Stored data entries

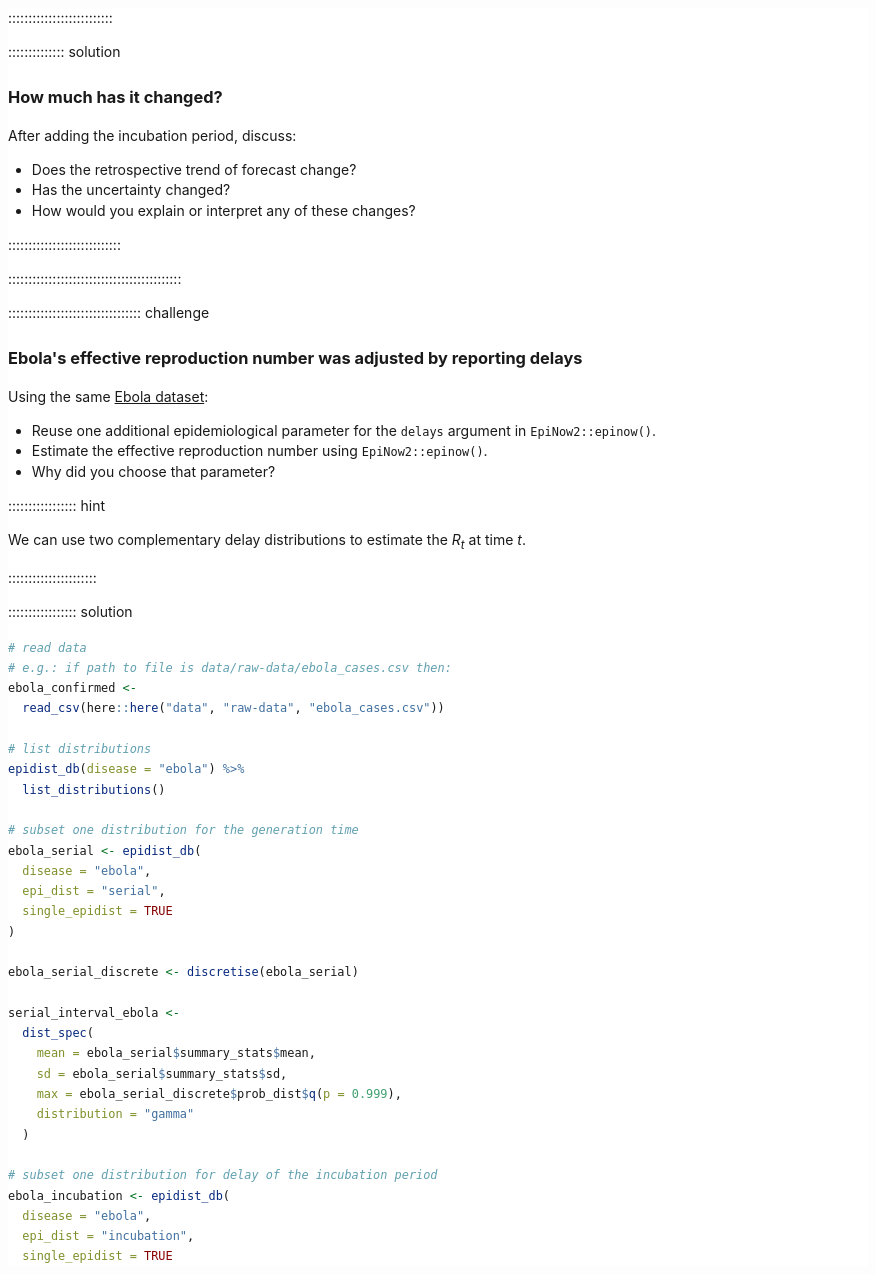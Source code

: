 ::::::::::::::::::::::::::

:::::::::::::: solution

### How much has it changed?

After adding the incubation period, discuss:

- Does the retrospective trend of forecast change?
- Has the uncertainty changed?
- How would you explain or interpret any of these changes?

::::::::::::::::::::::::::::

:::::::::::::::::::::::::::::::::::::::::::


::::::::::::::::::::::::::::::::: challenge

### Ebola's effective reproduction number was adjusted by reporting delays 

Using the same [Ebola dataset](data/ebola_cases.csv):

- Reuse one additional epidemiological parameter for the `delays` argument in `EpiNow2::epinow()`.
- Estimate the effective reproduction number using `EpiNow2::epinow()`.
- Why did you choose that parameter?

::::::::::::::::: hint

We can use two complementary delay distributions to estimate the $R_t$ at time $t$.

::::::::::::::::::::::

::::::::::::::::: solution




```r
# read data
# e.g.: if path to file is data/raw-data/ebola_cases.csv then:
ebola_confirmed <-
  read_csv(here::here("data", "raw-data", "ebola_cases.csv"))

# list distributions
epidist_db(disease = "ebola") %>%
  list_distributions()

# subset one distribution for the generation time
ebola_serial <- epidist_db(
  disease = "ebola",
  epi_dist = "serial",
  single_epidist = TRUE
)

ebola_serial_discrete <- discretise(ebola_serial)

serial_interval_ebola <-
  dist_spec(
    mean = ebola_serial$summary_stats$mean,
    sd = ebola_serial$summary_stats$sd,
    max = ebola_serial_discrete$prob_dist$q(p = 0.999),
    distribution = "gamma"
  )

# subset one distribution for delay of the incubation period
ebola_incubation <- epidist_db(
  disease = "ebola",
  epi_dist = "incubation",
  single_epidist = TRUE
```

...

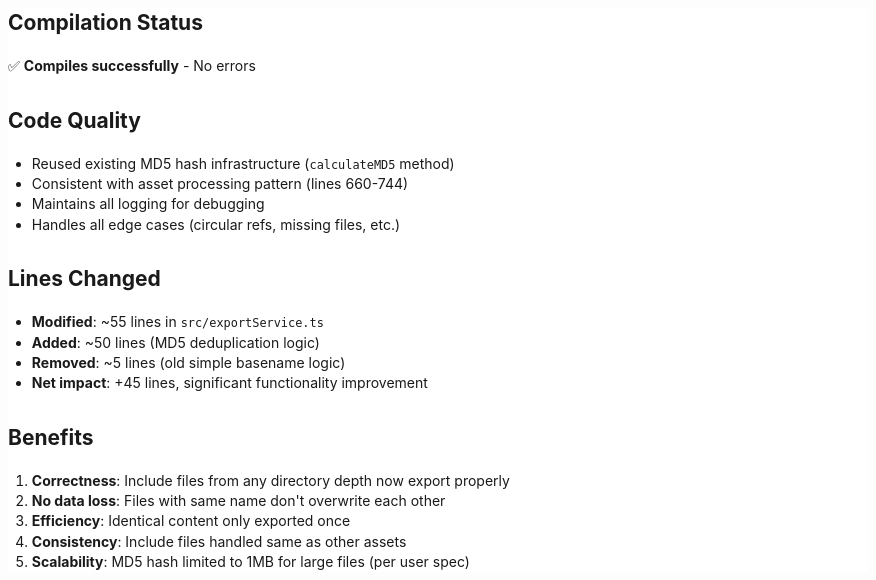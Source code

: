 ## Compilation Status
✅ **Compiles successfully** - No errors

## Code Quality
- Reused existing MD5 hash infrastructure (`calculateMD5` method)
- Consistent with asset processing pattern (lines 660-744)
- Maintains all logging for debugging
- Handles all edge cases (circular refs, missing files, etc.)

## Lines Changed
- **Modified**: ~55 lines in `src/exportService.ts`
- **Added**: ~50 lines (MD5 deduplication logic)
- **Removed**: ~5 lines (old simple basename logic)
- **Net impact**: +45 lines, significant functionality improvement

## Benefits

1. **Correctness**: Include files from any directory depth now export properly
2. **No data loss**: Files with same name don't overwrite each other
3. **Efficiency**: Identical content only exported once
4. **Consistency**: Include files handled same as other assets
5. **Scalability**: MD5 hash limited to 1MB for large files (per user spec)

Required action: Please reproduce the lines from the line with "## Compilation Status" to the line with "1. **Correctness**: Include", both ends included, exactly as they appear above.

Output:
: ## Compilation Status
✅ **Compiles successfully** - No errors

## Code Quality
- Reused existing MD5 hash infrastructure (`calculateMD5` method)
- Consistent with asset processing pattern (lines 660-744)
- Maintains all logging for debugging
- Handles all edge cases (circular refs, missing files, etc.)

## Lines Changed
- **Modified**: ~55 lines in `src/exportService.ts`
- **Added**: ~50 lines (MD5 deduplication logic)
- **Removed**: ~5 lines (old simple basename logic)
- **Net impact**: +45 lines, significant functionality improvement

## Benefits

1. **Correctness**: Include files from any directory depth now export properly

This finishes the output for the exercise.